Temporal-Difference Learning Using Distributed Error Signals

TL;DR

A new deep Q-learning algorithm, Artificial Dopamine, is designed to computationally demonstrate that synchronously distributed, per-layer TD errors may be sufficient to learn surprisingly complex RL tasks.

Abstract

A computational problem in biological reward-based learning is how credit assignment is performed in the nucleus accumbens (NAc). Much research suggests that NAc dopamine encodes temporal-difference (TD) errors for learning value predictions. However, dopamine is synchronously distributed in regionally homogeneous concentrations, which does not support explicit credit assignment (like used by backpropagation).

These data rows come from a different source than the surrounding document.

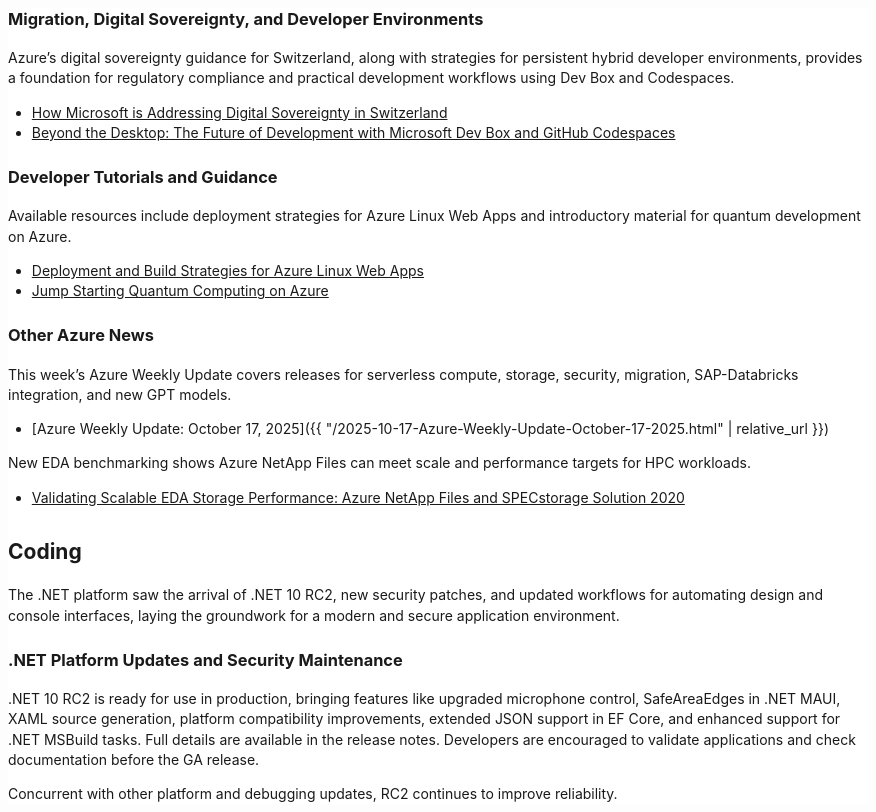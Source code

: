 ### Migration, Digital Sovereignty, and Developer Environments

Azure’s digital sovereignty guidance for Switzerland, along with strategies for persistent hybrid developer environments, provides a foundation for regulatory compliance and practical development workflows using Dev Box and Codespaces.

- [How Microsoft is Addressing Digital Sovereignty in Switzerland](https://www.thomasmaurer.ch/2025/10/how-microsoft-is-addressing-digital-sovereignty-in-switzerland/)
- [Beyond the Desktop: The Future of Development with Microsoft Dev Box and GitHub Codespaces](https://techcommunity.microsoft.com/t5/apps-on-azure-blog/beyond-the-desktop-the-future-of-development-with-microsoft-dev/ba/p/4459483)

### Developer Tutorials and Guidance

Available resources include deployment strategies for Azure Linux Web Apps and introductory material for quantum development on Azure.

- [Deployment and Build Strategies for Azure Linux Web Apps](https://techcommunity.microsoft.com/t5/apps-on-azure-blog/deployment-and-build-from-azure-linux-based-web-app/ba/p/4461950)
- [Jump Starting Quantum Computing on Azure](https://techcommunity.microsoft.com/t5/azure-compute-blog/jump-starting-quantum-computing-on-azure/ba/p/4459053)

### Other Azure News

This week’s Azure Weekly Update covers releases for serverless compute, storage, security, migration, SAP-Databricks integration, and new GPT models.

- [Azure Weekly Update: October 17, 2025]({{ "/2025-10-17-Azure-Weekly-Update-October-17-2025.html" | relative_url }})

New EDA benchmarking shows Azure NetApp Files can meet scale and performance targets for HPC workloads.

- [Validating Scalable EDA Storage Performance: Azure NetApp Files and SPECstorage Solution 2020](https://techcommunity.microsoft.com/t5/azure-architecture-blog/validating-scalable-eda-storage-performance-azure-netapp-files/ba/p/4459517)

## Coding

The .NET platform saw the arrival of .NET 10 RC2, new security patches, and updated workflows for automating design and console interfaces, laying the groundwork for a modern and secure application environment.

### .NET Platform Updates and Security Maintenance

.NET 10 RC2 is ready for use in production, bringing features like upgraded microphone control, SafeAreaEdges in .NET MAUI, XAML source generation, platform compatibility improvements, extended JSON support in EF Core, and enhanced support for .NET MSBuild tasks. Full details are available in the release notes. Developers are encouraged to validate applications and check documentation before the GA release.

Concurrent with other platform and debugging updates, RC2 continues to improve reliability.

It is unclear whether distributed errors alone are sufficient for synapses to make coordinated updates to learn complex, nonlinear reward-based learning tasks. We design a new deep Q-learning algorithm, Artificial Dopamine, to computationally demonstrate that synchronously distributed, per-layer TD errors may be sufficient to learn surprisingly complex RL tasks. We empirically evaluate our algorithm on MinAtar, the DeepMind Control Suite, and classic control tasks, and show it often achieves comparable performance to deep RL algorithms that use backpropagation.

Figures (10)

• Figure 1: Simplified illustration of dopamine distribution in the NAc. Dopamine is synthesized in the VTA and transported along axons to the NAc, where it is picked up by receptors in medium spiny neurons. Dopamine concentrations (error signals) are locally homogenous, but can vary across regions. Connections between NAc neurons not shown.
• Figure 2: Network architecture of a 3-layer AD network. $h_{t}^{[l]}$ represents the activations of layer $l$ at time $t$, and $s_{t}$ the input state. The blocks are AD cells, as shown in Figure \ref{['fig:cell_architecture']}. Similar to how dopamine neurons compute and distribute error used by a local region, each cell computes its own local TD error used by its updates; errors do not propagate across layers. To relay information, upper layers send activations to lower layers in the next timestep. For example, red shows all active connections at $t=1$.
• Figure 3: Inner workings of our proposed AD cell (i.e., hidden layer). $h_{t}^{[l]}$ is the activations of the cell $l$ at time $t$, and $\hat{Q}_{t}^{[l]}$ is a vector of Q-value predictions given the current state and each action. We compute the cell's activations $h_{t}^{[l]}$ using a ReLU weight layer, then use an attention-like mechanism to compute $\hat{Q}_{t}^{[l]}$. Specifically, we obtain $\hat{Q}_{t}^{[l]}$ by having the cell's tanh weight layers, one for each action, compute attention weights that are then applied to $h_{t}^{[l]}$. Each cell computes its own error.
• Figure 4: Episodic returns of AD in MinAtar and DMC environments, compared to DQN, TD-MPC2 and SAC. Lines show the mean return over 10 seeds and the shaded area conforms to 3 standard errors. The axes are return and environmental steps.
• Figure 5: Ablation study comparing the performance of AD against AD without the forward-in-time connections, and a single-layer AD cell. In Seaquest and Asterix, AD achieves qualitatively stronger performance. In Seaquest the line for AD single layer is overlapped by the line for AD no forward.